Comic Review: Deathstroke, Vol. 2: Lobo Hunt

Published: December 14th, 2010
Written by: Rob Liefeld, Justin Jordan
Art by: Rob Liefeld, Art Thibert, various

DC Comics, 266 Pages

Review:

I guess this came out in a time where I wasn’t paying close attention to new comics. Because I would’ve been on board for Rob Liefeld’s take on Deathstroke, especially since his most famous creation, Dead Pool, was done as a sort of parody of the character.

But, man. Having read this now, I kind of wish I never knew about it.

I hate to be harsh but the writing was a disjointed mess that was all over the f’n place. Plus, this collection doesn’t finish Liefeld’s story! It ends on a cliffhanger where Deathstroke and Hawkman are about to fight a horde of evil hawk dudes and then you turn the page and it’s a totally different story.

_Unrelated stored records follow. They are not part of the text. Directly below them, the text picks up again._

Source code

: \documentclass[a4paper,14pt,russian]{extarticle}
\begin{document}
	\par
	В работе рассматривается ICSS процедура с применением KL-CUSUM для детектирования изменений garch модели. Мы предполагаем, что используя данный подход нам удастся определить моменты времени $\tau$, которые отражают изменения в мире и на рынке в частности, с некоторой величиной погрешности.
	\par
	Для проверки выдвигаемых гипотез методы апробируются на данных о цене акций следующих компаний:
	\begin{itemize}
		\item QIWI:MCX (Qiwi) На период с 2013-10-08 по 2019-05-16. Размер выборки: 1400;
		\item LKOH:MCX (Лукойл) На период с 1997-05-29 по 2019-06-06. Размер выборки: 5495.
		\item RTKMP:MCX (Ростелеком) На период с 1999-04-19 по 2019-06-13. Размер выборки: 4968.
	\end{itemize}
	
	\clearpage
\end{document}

I mean, what the fuck, DC? Was the Hawkman story a crossover? Where’s the rest of that story? You just jump right past it and into another arc done by a completely different creative team. And frankly, the second half of this book should have just been a volume three, as it is drastically different than the Liefeld stuff that’s left incomplete.

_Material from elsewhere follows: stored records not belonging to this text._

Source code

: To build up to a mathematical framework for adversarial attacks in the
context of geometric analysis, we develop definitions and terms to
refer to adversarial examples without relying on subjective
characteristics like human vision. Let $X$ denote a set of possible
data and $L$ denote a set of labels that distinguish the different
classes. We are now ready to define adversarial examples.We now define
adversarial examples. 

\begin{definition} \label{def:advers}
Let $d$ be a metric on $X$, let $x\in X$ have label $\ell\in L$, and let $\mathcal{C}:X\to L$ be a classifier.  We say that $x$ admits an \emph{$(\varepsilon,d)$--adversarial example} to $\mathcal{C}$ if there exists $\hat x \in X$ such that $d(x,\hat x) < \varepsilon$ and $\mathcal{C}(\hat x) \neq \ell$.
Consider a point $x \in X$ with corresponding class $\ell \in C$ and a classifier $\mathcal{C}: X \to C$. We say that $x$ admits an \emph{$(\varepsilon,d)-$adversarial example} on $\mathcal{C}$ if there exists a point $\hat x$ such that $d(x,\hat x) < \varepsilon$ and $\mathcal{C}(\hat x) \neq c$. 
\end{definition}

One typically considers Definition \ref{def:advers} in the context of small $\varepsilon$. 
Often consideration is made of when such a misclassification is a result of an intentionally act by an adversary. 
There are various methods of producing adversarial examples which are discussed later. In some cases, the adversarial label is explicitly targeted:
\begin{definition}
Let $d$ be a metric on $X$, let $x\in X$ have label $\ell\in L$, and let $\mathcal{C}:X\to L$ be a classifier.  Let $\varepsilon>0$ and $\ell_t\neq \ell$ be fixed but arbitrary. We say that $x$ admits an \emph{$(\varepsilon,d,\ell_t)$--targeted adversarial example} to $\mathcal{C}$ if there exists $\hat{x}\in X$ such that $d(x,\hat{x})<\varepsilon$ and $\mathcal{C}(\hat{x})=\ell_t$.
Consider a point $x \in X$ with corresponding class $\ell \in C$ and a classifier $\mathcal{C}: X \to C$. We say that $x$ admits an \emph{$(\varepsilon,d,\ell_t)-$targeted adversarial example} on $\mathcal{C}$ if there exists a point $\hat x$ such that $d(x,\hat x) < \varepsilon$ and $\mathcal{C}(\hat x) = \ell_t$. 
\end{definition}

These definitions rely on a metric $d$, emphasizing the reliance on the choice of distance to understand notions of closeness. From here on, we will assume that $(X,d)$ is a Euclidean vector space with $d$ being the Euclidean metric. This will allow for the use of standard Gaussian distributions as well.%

This collection is garbage. It’s poorly organized, its a total clusterfuck narratively and tonally due to the creative team change midway through.

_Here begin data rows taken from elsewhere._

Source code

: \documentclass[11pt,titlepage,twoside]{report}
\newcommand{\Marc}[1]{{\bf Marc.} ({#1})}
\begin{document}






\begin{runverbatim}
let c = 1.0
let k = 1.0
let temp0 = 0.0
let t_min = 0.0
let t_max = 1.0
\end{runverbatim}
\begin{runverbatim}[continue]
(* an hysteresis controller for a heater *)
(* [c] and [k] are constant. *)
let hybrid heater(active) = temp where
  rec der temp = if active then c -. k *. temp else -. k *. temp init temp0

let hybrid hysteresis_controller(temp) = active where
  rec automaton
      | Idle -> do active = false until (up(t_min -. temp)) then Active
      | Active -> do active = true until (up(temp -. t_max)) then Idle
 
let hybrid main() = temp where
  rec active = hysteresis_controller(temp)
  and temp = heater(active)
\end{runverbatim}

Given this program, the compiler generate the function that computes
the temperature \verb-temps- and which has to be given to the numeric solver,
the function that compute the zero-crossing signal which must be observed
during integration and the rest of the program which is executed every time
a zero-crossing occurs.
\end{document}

Honestly, this is only worth checking out if you are a Liefeld die hard. And even then, you’ll still be disappointed.

Although, I should mention that I thought it was neat that Liefeld utilized Jim Lee’s WildC.A.T.S. characters, as they’ve pretty much faded away into oblivion since Lee sold them to DC.

Rating: 4/10
Pairs well with: the Deathstroke collection before this one and then the other New 52 stuff after it.

Comic Review: Deathstroke, Vol. 1: Legacy

Published: December 2nd, 2013
Written by: Kyle Higgins
Art by: Joe Bennett, Art Thibert

DC Comics, 180 Pages

Review:

I’ve been a fan of Christopher Priest’s solid run on Deathstroke, so I wanted to go back and check out some of the earlier Deathstroke titles since the start of DC Comics’ The New 52.

I kind of wish I hadn’t though, as this was nowhere near the great level of Priest’s work over the last few years.

In this story, Deathstroke is a real shithead. There is very little about him that makes him interesting or redeemable within this collection of issues. Frankly, this was a total dud.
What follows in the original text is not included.